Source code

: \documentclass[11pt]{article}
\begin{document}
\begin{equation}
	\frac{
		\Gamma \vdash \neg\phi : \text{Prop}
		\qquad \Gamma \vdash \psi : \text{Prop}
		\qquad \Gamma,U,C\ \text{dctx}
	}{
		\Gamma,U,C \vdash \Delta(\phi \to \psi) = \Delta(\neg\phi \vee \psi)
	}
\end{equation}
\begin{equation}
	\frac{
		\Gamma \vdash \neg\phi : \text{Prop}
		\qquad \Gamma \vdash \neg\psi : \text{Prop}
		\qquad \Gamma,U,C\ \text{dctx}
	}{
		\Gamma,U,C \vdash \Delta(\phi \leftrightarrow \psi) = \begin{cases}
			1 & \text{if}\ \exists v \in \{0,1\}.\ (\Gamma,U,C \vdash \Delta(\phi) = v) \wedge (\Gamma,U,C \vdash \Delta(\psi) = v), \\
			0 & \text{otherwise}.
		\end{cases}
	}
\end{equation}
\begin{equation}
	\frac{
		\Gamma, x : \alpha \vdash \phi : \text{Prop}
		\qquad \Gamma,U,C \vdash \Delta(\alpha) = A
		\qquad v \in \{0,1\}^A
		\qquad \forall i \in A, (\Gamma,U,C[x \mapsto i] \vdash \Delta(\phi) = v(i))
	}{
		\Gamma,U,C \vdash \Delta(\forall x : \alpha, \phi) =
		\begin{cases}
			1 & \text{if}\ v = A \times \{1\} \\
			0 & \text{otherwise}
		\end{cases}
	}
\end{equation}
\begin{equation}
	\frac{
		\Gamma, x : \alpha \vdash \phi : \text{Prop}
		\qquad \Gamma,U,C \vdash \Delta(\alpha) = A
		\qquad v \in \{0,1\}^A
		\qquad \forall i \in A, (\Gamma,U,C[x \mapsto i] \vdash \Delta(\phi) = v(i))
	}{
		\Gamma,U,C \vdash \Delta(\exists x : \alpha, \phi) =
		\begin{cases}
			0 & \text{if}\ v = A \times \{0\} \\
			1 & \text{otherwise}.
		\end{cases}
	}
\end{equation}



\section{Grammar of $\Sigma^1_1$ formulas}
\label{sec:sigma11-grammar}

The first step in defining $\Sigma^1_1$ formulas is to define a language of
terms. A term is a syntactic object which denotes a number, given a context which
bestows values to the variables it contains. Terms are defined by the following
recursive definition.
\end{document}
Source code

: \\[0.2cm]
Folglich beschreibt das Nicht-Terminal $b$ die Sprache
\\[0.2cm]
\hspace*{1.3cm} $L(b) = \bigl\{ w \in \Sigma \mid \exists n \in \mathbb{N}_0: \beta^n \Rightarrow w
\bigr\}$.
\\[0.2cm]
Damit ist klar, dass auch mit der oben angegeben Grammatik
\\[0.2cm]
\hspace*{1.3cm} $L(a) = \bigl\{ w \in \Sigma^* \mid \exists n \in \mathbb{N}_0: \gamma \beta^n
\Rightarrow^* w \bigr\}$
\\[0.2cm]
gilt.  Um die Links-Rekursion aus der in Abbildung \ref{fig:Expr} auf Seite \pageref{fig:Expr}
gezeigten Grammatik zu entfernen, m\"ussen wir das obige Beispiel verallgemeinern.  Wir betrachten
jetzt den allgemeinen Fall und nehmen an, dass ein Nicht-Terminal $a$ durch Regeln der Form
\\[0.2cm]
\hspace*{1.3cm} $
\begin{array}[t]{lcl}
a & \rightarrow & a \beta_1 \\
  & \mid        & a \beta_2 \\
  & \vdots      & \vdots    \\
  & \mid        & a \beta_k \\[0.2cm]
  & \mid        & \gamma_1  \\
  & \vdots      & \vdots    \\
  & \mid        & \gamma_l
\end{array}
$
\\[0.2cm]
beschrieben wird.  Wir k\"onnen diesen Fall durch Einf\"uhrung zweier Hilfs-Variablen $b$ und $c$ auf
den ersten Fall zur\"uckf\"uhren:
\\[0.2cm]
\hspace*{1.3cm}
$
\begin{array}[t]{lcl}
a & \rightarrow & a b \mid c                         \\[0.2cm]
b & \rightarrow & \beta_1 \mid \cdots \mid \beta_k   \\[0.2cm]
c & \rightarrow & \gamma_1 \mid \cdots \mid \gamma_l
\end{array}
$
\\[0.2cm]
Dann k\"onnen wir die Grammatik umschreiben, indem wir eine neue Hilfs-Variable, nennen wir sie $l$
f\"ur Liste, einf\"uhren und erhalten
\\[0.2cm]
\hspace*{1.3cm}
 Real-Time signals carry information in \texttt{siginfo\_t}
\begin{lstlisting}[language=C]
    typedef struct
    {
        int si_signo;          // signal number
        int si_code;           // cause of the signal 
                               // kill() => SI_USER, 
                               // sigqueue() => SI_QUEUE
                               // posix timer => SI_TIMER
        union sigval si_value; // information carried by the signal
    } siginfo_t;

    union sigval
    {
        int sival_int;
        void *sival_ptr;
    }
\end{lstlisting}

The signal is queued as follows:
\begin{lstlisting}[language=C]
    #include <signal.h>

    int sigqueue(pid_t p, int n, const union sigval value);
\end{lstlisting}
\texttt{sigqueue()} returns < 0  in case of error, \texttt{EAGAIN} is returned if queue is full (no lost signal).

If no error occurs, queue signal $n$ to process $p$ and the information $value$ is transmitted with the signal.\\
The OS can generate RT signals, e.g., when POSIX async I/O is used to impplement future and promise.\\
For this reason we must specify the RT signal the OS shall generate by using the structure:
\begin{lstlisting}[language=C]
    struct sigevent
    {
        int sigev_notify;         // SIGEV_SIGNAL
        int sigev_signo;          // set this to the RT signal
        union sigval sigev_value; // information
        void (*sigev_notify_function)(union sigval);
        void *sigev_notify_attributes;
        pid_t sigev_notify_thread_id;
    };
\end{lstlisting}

◆ Requirement
Write out the data exactly as it stands.

◆ Output of the task
Source code

: \documentclass[11pt]{article}
\begin{document}
\begin{equation}
	\frac{
		\Gamma \vdash \neg\phi : \text{Prop}
		\qquad \Gamma \vdash \psi : \text{Prop}
		\qquad \Gamma,U,C\ \text{dctx}
	}{
		\Gamma,U,C \vdash \Delta(\phi \to \psi) = \Delta(\neg\phi \vee \psi)
	}
\end{equation}
\begin{equation}
	\frac{
		\Gamma \vdash \neg\phi : \text{Prop}
		\qquad \Gamma \vdash \neg\psi : \text{Prop}
		\qquad \Gamma,U,C\ \text{dctx}
	}{
		\Gamma,U,C \vdash \Delta(\phi \leftrightarrow \psi) = \begin{cases}
			1 & \text{if}\ \exists v \in \{0,1\}.\ (\Gamma,U,C \vdash \Delta(\phi) = v) \wedge (\Gamma,U,C \vdash \Delta(\psi) = v), \\
			0 & \text{otherwise}.
		\end{cases}
	}
\end{equation}
\begin{equation}
	\frac{
		\Gamma, x : \alpha \vdash \phi : \text{Prop}
		\qquad \Gamma,U,C \vdash \Delta(\alpha) = A
		\qquad v \in \{0,1\}^A
		\qquad \forall i \in A, (\Gamma,U,C[x \mapsto i] \vdash \Delta(\phi) = v(i))
	}{
		\Gamma,U,C \vdash \Delta(\forall x : \alpha, \phi) =
		\begin{cases}
			1 & \text{if}\ v = A \times \{1\} \\
			0 & \text{otherwise}
		\end{cases}
	}
\end{equation}
\begin{equation}
	\frac{
		\Gamma, x : \alpha \vdash \phi : \text{Prop}
		\qquad \Gamma,U,C \vdash \Delta(\alpha) = A
		\qquad v \in \{0,1\}^A
		\qquad \forall i \in A, (\Gamma,U,C[x \mapsto i] \vdash \Delta(\phi) = v(i))
	}{
		\Gamma,U,C \vdash \Delta(\exists x : \alpha, \phi) =
		\begin{cases}
			0 & \text{if}\ v = A \times \{0\} \\
			1 & \text{otherwise}.
		\end{cases}
	}
\end{equation}



\section{Grammar of $\Sigma^1_1$ formulas}
\label{sec:sigma11-grammar}

The first step in defining $\Sigma^1_1$ formulas is to define a language of
terms. A term is a syntactic object which denotes a number, given a context which
bestows values to the variables it contains. Terms are defined by the following
recursive definition.
\end{document}
Source code

: \\[0.2cm]
Folglich beschreibt das Nicht-Terminal $b$ die Sprache
\\[0.2cm]
\hspace*{1.3cm} $L(b) = \bigl\{ w \in \Sigma \mid \exists n \in \mathbb{N}_0: \beta^n \Rightarrow w
\bigr\}$.
\\[0.2cm]
Damit ist klar, dass auch mit der oben angegeben Grammatik
\\[0.2cm]
\hspace*{1.3cm} $L(a) = \bigl\{ w \in \Sigma^* \mid \exists n \in \mathbb{N}_0: \gamma \beta^n
\Rightarrow^* w \bigr\}$
\\[0.2cm]
gilt.  Um die Links-Rekursion aus der in Abbildung \ref{fig:Expr} auf Seite \pageref{fig:Expr}
gezeigten Grammatik zu entfernen, m\"ussen wir das obige Beispiel verallgemeinern.  Wir betrachten
jetzt den allgemeinen Fall und nehmen an, dass ein Nicht-Terminal $a$ durch Regeln der Form
\\[0.2cm]
\hspace*{1.3cm} $
\begin{array}[t]{lcl}
a & \rightarrow & a \beta_1 \\
  & \mid        & a \beta_2 \\
  & \vdots      & \vdots    \\
  & \mid        & a \beta_k \\[0.2cm]
  & \mid        & \gamma_1  \\
  & \vdots      & \vdots    \\
  & \mid        & \gamma_l
\end{array}
$
\\[0.2cm]
beschrieben wird.  Wir k\"onnen diesen Fall durch Einf\"uhrung zweier Hilfs-Variablen $b$ und $c$ auf
den ersten Fall zur\"uckf\"uhren:
\\[0.2cm]
\hspace*{1.3cm}
$
\begin{array}[t]{lcl}
a & \rightarrow & a b \mid c                         \\[0.2cm]
b & \rightarrow & \beta_1 \mid \cdots \mid \beta_k   \\[0.2cm]
c & \rightarrow & \gamma_1 \mid \cdots \mid \gamma_l
\end{array}
$
\\[0.2cm]
Dann k\"onnen wir die Grammatik umschreiben, indem wir eine neue Hilfs-Variable, nennen wir sie $l$
f\"ur Liste, einf\"uhren und erhalten
\\[0.2cm]
\hspace*{1.3cm}
 Real-Time signals carry information in \texttt{siginfo\_t}
\begin{lstlisting}[language=C]
    typedef struct
    {
        int si_signo;          // signal number
        int si_code;           // cause of the signal 
                               // kill() => SI_USER, 
                               // sigqueue() => SI_QUEUE
                               // posix timer => SI_TIMER
        union sigval si_value; // information carried by the signal
    } siginfo_t;

    union sigval
    {
        int sival_int;
        void *sival_ptr;
    }
\end{lstlisting}

The signal is queued as follows:
\begin{lstlisting}[language=C]
    #include <signal.h>

    int sigqueue(pid_t p, int n, const union sigval value);
\end{lstlisting}
\texttt{sigqueue()} returns < 0  in case of error, \texttt{EAGAIN} is returned if queue is full (no lost signal).

If no error occurs, queue signal $n$ to process $p$ and the information $value$ is transmitted with the signal.\\
The OS can generate RT signals, e.g., when POSIX async I/O is used to impplement future and promise.\\
For this reason we must specify the RT signal the OS shall generate by using the structure:
\begin{lstlisting}[language=C]
    struct sigevent
    {
        int sigev_notify;         // SIGEV_SIGNAL
        int sigev_signo;          // set this to the RT signal
        union sigval sigev_value; // information
        void (*sigev_notify_function)(union sigval);
        void *sigev_notify_attributes;
        pid_t sigev_notify_thread_id;
    };
\end{lstlisting}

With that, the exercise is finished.